Just how far will Cameron Murray go to keep his secrets buried? Now a murderer twice over and with eyes on a third victim, it looks set to be traumatic summer for killer Cam. So what better time to catch up with Dominic Power, the actor who plays Emmerdale’s most morally conflicted resident:
How intense has it been filming Cameron’s story?
I don’t think I’ll ever do a more gruelling acting gig in my life. If you do a one-off drama or a film, your shooting time is between three to six weeks. Here, I’ve had nine months of this constant outpouring of emotion. So it’s been tiring.
But in terms of the storyline, it’s been a huge pat on the back. When I came in, Cameron was a very low-key character. They eased me in gently over that first year and, to begin with, he was actually a bit of a romantic. Then it spiraled out of control, which has been great.
Do you think he’s been a bit of a victim of circumstances?
Yes, it’s been a bit Breaking Bad. And it all started with the saviour sibling storyline when Debbie had to have a baby with Andy. That freaked him out, especially when they did it behind his back. Ordinarily, in that circumstance, you’d go mad and get angry. But because it was to save a dying child, he couldn’t. So he kept it in and imploded rather than exploded. And the implosion was basically having the affair with Chas, killing Carl, killing Alex and then killing….well I can’t say!
I’m sworn to secrecy. Maybe that’s what they want you to think!
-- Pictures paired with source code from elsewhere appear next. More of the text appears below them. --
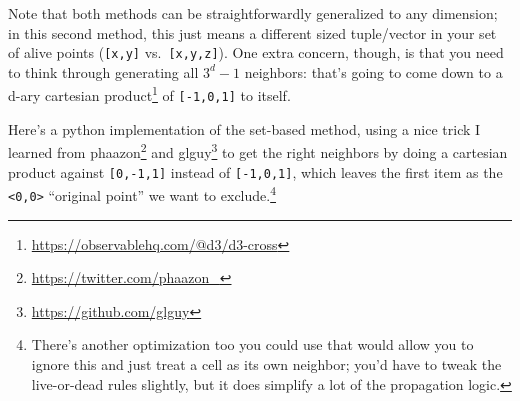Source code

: \documentclass[]{article}
\renewcommand{\href}[2]{#2\footnote{\url{#1}}}
\begin{document}
Note that both methods can be straightforwardly generalized to any dimension; in
this second method, this just means a different sized tuple/vector in your set
of alive points (\texttt{{[}x,y{]}} vs.~\texttt{{[}x,y,z{]}}). One extra
concern, though, is that you need to think through generating all \(3^d-1\)
neighbors: that's going to come down to a d-ary
\href{https://observablehq.com/@d3/d3-cross}{cartesian product} of
\texttt{{[}-1,0,1{]}} to itself.

Here's a python implementation of the set-based method, using a nice trick I
learned from \href{https://twitter.com/phaazon_}{phaazon} and
\href{https://github.com/glguy}{glguy} to get the right neighbors by doing a
cartesian product against \texttt{{[}0,-1,1{]}} instead of
\texttt{{[}-1,0,1{]}}, which leaves the first item as the
\texttt{\textless{}0,0\textgreater{}} ``original point'' we want to
exclude.\footnote{There's another optimization too you could use that would
  allow you to ignore this and just treat a cell as its own neighbor; you'd have
  to tweak the live-or-dead rules slightly, but it does simplify a lot of the
  propagation logic.}
\end{document}
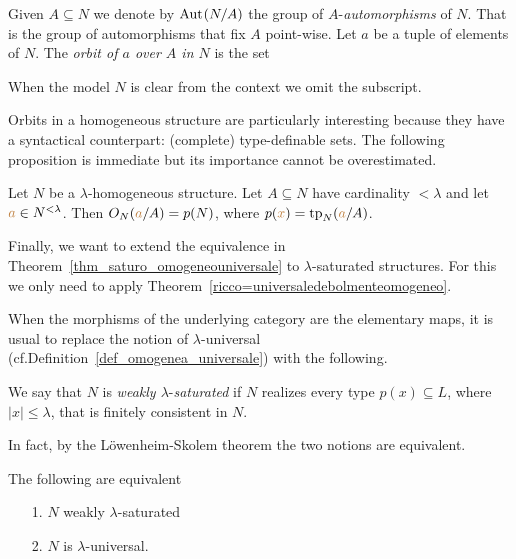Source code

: Given $A\subseteq N$ we denote by \emph{${\rm Aut\kern.15ex}(N/A)$\/} the group of \emph{$A\mbox{-}$automorphisms\/} of $N$. That is the group of automorphisms that fix $A$ point-wise.
Let $a$ be a tuple of elements of $N$. The \emph{orbit of $a$ over $A$ in $N$} is the set


When the model $N$ is clear from the context we omit the subscript.

Orbits in a homogeneous structure are particularly interesting because they have a syntactical counterpart: (complete) type-definable sets.
The following proposition is immediate but its importance cannot be overestimated.

\begin{proposition}\label{omogeneitaorbitetipi}
Let $N$ be a $\lambda\mbox{-}$homogeneous structure. Let $A\subseteq N$ have cardinality $<\lambda$ and let ${\color{brown} a}\in N^{<\lambda}$. Then $O_N({\color{brown} a}/A)=p(N)$, where $p({\color{brown} x})={\rm tp}_N({\color{brown} a}/A)$.
\end{proposition}


Finally, we want to extend the equivalence in Theorem~\ref{thm_saturo_omogeneouniversale} to $\lambda\mbox{-}$saturated structures. For this we only need to apply Theorem~\ref{ricco=universaledebolmenteomogeneo}. 

When the morphisms of the underlying category are the elementary maps, it is usual to replace the notion of $\lambda\mbox{-}$universal (cf.\@ Definition~\ref{def_omogenea_universale}) with the following.

\begin{definition}\label{def_w_saturation}
  We say that $N$ is \emph{weakly $\lambda\mbox{-}$saturated\/} if $N$ realizes every type $p(x)\subseteq L$, where $|x|\le\lambda$, that is finitely consistent in $N$.
\end{definition}

In fact, by the L\"owenheim-Skolem theorem the two notions are equivalent.

\begin{proposition}\label{prop_w_saturation}
The following are equivalent
\begin{itemize}
\item[1.] $N$ weakly $\lambda\mbox{-}$saturated
\item[2.] $N$ is $\lambda$-universal.
\end{itemize}
\end{proposition}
Did you know that this was the arc the character was going to take when you signed up?
No. It’s a constant to and fro between writers and actors as you build ideas. And you can be quite crafty at dropping things in to manipulate the writers. In a good way, of course. The moment they started to see the edgier side of Cameron was after Andy got a bit obsessed with Debbie over the whole saviour sibling thing. There was a scene where Cameron had to go round and threaten Andy – now, I don’t know whether you’ve noticed, but Kelvin Fletcher’s arms are the width of my back! So the only way I thought I could do it was by being a bit menacing and a bit psycho. And I think that after that, the writers saw that Cameron had this edge and started to wonder what they could do with it. And here I am.
Do you think the tone of those murder scenes are right for the timeslot in which they’re broadcast?
I did find myself slumped on a shallow grave on a night shoot looking up at the crew and saying, “has it always been as dark as this?” And they all just nodded their heads. So there I was digging, cutting into a foot and pulling out a boot. And then we’ve got all the stuff this week with me going back to the body. They’d filled this tarpaulin with cement and I’m dragging it and gagging and coughing up sick because of the smell of putrefaction. And again, I said to the director, “There’s no other way to play this but truthfully. Otherwise it’s not going to look believable.” You know, I’m moving a four-month-old corpse! I’m surprised it can go out at seven o’clock, to be honest. But the kids seem to be desensitised nowadays, don’t they?
I suppose we’ve had bodies being dug up before – the corpse under the patio in Brookside, for instance. But the Emmerdale story is really about Cameron disintegrating before our eyes, isn’t it?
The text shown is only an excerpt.